[Aim of the exercise]: The response should hold every record from the listing that follows, verbatim, and no pictures.
**********
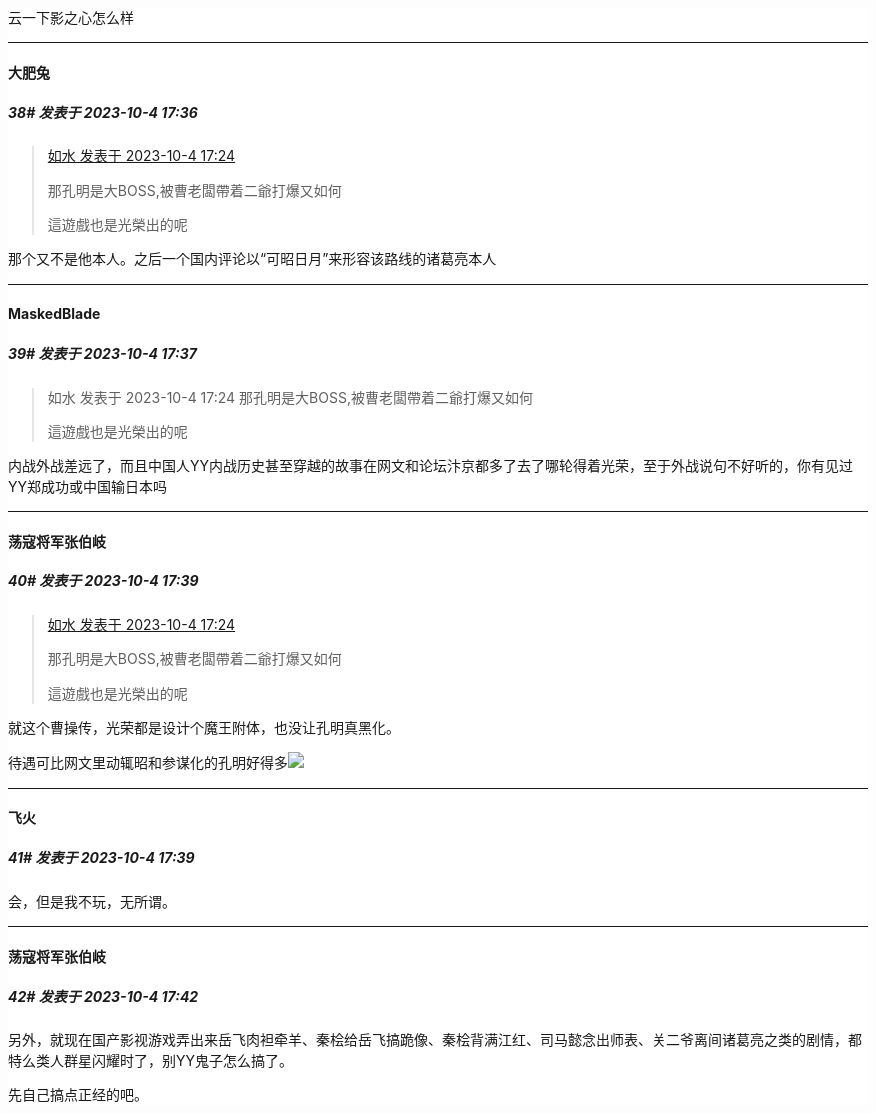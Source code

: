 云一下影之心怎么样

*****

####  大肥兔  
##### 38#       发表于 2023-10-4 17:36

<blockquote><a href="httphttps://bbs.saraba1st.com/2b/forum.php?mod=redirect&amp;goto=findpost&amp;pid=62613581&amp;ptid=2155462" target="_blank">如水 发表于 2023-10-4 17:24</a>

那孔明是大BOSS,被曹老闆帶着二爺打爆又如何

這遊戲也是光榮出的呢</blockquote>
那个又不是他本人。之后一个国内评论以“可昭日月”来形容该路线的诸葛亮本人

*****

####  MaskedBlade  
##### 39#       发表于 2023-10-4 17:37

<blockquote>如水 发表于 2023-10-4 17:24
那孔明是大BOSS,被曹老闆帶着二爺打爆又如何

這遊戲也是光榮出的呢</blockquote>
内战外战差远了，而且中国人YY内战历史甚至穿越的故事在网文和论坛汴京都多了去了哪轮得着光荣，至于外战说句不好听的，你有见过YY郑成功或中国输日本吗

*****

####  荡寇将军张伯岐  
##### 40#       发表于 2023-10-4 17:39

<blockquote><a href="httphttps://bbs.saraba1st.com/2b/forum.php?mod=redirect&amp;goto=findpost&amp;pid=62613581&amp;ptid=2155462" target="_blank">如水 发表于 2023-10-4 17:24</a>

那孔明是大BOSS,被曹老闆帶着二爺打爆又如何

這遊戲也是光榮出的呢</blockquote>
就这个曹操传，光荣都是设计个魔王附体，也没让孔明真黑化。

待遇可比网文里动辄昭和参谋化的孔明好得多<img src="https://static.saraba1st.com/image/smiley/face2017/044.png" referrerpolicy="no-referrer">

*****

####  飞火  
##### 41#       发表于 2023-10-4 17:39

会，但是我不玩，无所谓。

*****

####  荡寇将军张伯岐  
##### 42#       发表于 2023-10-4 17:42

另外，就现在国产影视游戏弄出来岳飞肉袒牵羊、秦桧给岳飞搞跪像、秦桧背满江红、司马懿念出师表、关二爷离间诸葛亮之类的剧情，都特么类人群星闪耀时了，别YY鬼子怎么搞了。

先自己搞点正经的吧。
**********
[Output of the exercise]:
Source code

: 云一下影之心怎么样

*****

####  大肥兔  
##### 38#       发表于 2023-10-4 17:36

<blockquote><a href="httphttps://bbs.saraba1st.com/2b/forum.php?mod=redirect&amp;goto=findpost&amp;pid=62613581&amp;ptid=2155462" target="_blank">如水 发表于 2023-10-4 17:24</a>

那孔明是大BOSS,被曹老闆帶着二爺打爆又如何

這遊戲也是光榮出的呢</blockquote>
那个又不是他本人。之后一个国内评论以“可昭日月”来形容该路线的诸葛亮本人

*****

####  MaskedBlade  
##### 39#       发表于 2023-10-4 17:37

<blockquote>如水 发表于 2023-10-4 17:24
那孔明是大BOSS,被曹老闆帶着二爺打爆又如何

這遊戲也是光榮出的呢</blockquote>
内战外战差远了，而且中国人YY内战历史甚至穿越的故事在网文和论坛汴京都多了去了哪轮得着光荣，至于外战说句不好听的，你有见过YY郑成功或中国输日本吗

*****

####  荡寇将军张伯岐  
##### 40#       发表于 2023-10-4 17:39

<blockquote><a href="httphttps://bbs.saraba1st.com/2b/forum.php?mod=redirect&amp;goto=findpost&amp;pid=62613581&amp;ptid=2155462" target="_blank">如水 发表于 2023-10-4 17:24</a>

那孔明是大BOSS,被曹老闆帶着二爺打爆又如何

這遊戲也是光榮出的呢</blockquote>
就这个曹操传，光荣都是设计个魔王附体，也没让孔明真黑化。

待遇可比网文里动辄昭和参谋化的孔明好得多<img src="https://static.saraba1st.com/image/smiley/face2017/044.png" referrerpolicy="no-referrer">

*****

####  飞火  
##### 41#       发表于 2023-10-4 17:39

会，但是我不玩，无所谓。

*****

####  荡寇将军张伯岐  
##### 42#       发表于 2023-10-4 17:42

另外，就现在国产影视游戏弄出来岳飞肉袒牵羊、秦桧给岳飞搞跪像、秦桧背满江红、司马懿念出师表、关二爷离间诸葛亮之类的剧情，都特么类人群星闪耀时了，别YY鬼子怎么搞了。

先自己搞点正经的吧。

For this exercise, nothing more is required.